Both, sort of.Sylwy wrote:Also is still unclear for me if Syzygy Bases are a sort of bitbases ( loaded into the RAM memory) with general informations (sort win-draw-loss) or show us the distance to mate (access at the root) ? Maybe both ?
If the root position is not yet in the tablebases, then the engine should use the WDL tables. These are a kind of bitbases, but with win/draw/loss information including information on whether the 50-move rule affects the win or loss. Engines can do with the 50-move rule information whatever they want (e.g. ignore it for correspondence games once ICCF has abolished the 50-move rule for tablebase positions, which appears to be the silly plan).
Once the root position is in the tablebases, the engine should use the DTZ tables.
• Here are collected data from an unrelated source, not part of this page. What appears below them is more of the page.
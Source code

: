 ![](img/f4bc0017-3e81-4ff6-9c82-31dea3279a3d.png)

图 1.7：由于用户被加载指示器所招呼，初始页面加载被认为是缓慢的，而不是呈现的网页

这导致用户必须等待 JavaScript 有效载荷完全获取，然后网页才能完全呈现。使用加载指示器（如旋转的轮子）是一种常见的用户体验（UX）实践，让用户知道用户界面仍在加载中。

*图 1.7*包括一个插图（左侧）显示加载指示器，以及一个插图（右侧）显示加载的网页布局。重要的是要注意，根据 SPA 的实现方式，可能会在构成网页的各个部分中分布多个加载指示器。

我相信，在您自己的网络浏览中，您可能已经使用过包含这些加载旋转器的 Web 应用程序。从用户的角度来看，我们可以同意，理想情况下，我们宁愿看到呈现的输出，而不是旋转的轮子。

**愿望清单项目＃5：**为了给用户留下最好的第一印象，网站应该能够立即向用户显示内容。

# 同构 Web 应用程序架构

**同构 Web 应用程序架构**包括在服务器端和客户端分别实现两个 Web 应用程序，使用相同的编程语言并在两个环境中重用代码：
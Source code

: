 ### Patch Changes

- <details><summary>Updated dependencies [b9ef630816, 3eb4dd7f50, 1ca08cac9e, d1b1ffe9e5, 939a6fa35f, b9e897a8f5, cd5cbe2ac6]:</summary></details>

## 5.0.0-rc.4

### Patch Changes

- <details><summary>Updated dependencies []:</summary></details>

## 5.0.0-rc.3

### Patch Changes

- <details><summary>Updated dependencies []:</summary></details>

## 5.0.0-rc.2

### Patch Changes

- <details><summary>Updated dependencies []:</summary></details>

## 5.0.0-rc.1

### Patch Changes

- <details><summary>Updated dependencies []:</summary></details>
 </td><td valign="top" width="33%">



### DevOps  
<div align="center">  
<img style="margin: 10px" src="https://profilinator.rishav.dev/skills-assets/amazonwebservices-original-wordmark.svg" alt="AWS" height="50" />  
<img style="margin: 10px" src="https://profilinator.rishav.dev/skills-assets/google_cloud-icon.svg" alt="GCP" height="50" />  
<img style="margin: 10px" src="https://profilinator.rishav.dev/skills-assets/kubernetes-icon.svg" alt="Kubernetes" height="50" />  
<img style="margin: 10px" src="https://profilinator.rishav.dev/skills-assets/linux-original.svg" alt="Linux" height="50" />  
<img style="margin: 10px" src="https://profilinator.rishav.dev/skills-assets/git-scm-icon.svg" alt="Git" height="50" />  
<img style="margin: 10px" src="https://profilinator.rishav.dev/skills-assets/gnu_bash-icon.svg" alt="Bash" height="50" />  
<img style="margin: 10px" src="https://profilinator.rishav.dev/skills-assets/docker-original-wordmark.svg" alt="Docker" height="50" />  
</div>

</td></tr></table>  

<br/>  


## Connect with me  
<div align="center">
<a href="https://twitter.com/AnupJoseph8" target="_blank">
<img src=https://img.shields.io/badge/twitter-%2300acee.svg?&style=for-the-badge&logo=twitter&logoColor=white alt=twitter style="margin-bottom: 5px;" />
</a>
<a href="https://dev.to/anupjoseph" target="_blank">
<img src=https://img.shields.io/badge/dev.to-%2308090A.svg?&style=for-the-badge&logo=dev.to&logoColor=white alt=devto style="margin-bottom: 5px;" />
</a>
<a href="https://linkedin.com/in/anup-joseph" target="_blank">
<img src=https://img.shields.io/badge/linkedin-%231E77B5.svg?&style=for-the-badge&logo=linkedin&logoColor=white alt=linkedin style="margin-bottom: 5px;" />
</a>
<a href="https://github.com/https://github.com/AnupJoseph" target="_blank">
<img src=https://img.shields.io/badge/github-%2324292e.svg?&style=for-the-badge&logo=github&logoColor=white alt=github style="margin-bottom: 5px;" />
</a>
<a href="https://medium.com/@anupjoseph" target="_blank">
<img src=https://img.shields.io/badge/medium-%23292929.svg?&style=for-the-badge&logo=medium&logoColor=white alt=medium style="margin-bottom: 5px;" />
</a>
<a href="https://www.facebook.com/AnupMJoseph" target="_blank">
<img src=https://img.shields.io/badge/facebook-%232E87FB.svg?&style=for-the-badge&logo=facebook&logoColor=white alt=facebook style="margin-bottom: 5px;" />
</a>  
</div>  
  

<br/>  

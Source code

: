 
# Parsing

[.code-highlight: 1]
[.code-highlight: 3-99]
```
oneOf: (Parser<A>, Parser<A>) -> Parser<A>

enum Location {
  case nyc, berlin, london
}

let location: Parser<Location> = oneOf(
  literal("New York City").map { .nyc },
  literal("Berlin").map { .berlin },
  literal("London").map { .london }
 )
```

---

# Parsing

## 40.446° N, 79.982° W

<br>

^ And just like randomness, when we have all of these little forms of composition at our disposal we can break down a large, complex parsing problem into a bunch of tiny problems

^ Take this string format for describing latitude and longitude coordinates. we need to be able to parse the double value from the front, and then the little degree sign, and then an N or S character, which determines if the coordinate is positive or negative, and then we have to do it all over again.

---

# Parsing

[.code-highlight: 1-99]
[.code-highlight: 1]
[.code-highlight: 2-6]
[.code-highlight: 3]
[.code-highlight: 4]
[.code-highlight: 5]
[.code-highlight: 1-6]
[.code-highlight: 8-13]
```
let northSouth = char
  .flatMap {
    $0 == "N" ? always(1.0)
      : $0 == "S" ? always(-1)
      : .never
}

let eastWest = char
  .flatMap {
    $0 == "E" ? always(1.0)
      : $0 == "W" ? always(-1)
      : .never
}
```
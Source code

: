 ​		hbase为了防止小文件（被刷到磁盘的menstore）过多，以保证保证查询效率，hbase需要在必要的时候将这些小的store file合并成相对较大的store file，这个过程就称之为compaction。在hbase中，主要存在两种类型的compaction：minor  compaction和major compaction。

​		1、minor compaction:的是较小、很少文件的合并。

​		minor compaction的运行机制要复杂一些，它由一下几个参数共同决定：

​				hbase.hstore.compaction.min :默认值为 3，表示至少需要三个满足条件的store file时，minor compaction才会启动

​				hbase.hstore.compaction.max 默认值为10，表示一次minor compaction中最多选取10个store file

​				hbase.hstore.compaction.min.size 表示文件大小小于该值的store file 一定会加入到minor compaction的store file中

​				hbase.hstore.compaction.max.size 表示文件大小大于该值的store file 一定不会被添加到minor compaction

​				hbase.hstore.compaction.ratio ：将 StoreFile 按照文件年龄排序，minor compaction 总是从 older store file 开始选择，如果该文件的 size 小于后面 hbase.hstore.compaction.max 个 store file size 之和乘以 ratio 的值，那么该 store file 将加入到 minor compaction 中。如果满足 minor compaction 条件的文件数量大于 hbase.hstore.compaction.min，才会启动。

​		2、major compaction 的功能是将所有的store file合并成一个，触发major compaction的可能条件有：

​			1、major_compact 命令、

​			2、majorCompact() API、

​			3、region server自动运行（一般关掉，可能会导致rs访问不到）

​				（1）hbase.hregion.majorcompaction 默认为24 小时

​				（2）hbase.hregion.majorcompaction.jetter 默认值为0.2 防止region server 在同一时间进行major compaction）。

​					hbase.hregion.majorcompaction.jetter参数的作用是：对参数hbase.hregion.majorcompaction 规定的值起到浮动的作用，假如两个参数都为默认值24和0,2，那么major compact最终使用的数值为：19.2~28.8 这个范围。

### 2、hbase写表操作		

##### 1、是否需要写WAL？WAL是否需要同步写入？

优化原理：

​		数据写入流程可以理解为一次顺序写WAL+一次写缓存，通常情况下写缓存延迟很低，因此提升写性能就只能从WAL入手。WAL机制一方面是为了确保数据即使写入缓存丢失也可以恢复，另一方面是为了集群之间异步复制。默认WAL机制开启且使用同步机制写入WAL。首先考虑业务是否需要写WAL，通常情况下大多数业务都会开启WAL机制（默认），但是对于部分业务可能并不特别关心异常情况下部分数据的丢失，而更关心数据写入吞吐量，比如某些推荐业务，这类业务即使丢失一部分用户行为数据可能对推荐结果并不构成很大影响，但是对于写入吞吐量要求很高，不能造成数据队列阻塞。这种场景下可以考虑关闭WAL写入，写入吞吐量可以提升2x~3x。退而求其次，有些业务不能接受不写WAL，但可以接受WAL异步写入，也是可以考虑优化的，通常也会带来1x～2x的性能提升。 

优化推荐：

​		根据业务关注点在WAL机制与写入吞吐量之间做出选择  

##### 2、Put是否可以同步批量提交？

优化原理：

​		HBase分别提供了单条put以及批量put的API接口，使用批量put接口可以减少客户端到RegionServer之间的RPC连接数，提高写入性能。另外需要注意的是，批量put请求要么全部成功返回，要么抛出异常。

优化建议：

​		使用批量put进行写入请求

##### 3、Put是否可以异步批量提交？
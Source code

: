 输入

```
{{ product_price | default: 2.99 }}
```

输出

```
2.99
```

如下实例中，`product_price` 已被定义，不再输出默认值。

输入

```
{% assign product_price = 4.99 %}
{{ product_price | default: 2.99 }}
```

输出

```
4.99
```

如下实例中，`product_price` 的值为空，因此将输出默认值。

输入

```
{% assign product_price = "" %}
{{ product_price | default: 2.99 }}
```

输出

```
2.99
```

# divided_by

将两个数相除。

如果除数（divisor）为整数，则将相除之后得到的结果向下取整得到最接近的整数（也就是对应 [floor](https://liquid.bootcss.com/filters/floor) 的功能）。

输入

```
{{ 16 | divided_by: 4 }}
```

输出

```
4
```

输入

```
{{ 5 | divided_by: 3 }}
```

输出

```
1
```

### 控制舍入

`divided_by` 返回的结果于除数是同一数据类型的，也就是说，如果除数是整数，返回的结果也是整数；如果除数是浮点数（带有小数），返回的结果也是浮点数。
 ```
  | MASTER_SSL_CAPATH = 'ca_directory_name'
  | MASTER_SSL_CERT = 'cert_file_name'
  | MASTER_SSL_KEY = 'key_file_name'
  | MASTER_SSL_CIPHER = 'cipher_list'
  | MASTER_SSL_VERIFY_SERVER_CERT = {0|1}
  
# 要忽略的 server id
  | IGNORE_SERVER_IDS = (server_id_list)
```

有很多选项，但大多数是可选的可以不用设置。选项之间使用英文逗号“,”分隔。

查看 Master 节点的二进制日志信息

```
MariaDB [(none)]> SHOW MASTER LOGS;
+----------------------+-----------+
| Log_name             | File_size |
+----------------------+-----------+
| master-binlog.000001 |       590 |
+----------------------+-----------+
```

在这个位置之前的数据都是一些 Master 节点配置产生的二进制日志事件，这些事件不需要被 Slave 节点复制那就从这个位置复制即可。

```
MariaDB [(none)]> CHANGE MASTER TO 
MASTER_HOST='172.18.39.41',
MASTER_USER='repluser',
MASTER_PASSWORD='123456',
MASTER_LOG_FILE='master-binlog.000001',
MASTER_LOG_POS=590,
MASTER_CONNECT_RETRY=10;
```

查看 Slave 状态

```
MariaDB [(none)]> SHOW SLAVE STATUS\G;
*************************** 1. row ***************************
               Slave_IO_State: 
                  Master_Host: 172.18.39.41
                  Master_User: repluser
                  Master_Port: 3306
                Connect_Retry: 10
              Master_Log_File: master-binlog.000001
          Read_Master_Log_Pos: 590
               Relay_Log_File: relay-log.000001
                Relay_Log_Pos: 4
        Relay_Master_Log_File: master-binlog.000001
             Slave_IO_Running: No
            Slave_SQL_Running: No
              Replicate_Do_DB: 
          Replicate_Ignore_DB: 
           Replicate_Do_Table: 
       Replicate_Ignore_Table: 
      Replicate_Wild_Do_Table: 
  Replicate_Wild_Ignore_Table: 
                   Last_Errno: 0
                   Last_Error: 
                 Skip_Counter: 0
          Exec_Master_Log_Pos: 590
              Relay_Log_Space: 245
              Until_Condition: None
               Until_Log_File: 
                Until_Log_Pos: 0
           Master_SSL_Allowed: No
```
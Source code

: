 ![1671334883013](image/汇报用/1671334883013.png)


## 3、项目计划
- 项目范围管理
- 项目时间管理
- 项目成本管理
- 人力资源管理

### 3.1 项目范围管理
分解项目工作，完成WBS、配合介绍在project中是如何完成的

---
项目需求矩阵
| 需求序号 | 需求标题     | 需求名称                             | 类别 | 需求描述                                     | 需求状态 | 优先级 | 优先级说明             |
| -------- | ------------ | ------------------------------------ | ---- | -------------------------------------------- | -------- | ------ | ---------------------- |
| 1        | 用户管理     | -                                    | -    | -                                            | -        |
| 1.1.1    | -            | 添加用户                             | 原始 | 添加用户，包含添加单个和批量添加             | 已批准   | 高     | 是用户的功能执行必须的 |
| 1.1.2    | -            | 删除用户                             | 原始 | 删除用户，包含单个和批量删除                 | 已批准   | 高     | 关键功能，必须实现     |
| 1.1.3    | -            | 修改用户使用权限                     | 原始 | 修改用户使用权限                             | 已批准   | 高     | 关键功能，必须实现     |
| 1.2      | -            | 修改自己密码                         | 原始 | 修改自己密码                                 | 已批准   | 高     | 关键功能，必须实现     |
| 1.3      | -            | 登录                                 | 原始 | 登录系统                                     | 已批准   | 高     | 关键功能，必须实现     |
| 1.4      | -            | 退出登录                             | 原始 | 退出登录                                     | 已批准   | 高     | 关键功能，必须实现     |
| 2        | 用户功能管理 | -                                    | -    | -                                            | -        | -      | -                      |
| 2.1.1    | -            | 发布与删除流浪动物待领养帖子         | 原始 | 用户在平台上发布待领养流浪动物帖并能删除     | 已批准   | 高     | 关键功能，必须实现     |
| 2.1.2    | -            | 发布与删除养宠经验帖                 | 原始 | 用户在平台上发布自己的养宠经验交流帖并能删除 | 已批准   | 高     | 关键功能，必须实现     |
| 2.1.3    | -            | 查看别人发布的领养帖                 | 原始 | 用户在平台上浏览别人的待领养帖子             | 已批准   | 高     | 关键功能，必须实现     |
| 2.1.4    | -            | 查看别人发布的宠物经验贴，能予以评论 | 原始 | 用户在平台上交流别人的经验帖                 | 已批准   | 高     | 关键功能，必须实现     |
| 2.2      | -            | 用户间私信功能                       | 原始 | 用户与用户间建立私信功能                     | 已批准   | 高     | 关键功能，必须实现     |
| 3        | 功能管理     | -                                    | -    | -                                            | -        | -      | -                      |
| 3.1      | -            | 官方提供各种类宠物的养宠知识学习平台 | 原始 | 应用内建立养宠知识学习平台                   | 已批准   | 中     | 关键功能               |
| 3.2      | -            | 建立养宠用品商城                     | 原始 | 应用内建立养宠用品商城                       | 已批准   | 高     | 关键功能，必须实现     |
These tables give the distance to the earliest winning capture or pawn move. So they are not distance-to-mate (DTM) but distance-to-zero (zeroing move: captures and pawn moves "zero" the 50-move counter).
My adaptation of Stockfish does exactly this, but at the root does not automatically play the winning move with the lowest DTZ value. Instead, it takes all the winning moves (taking into account the 50-move rule) and then searches among those. The result is more natural play (not giving preference to pawn moves only because they have DTZ = 1), but the engine might show confusing scores (in particular if the win is still too deep for the engine to see). When I find some time I will try to improve this.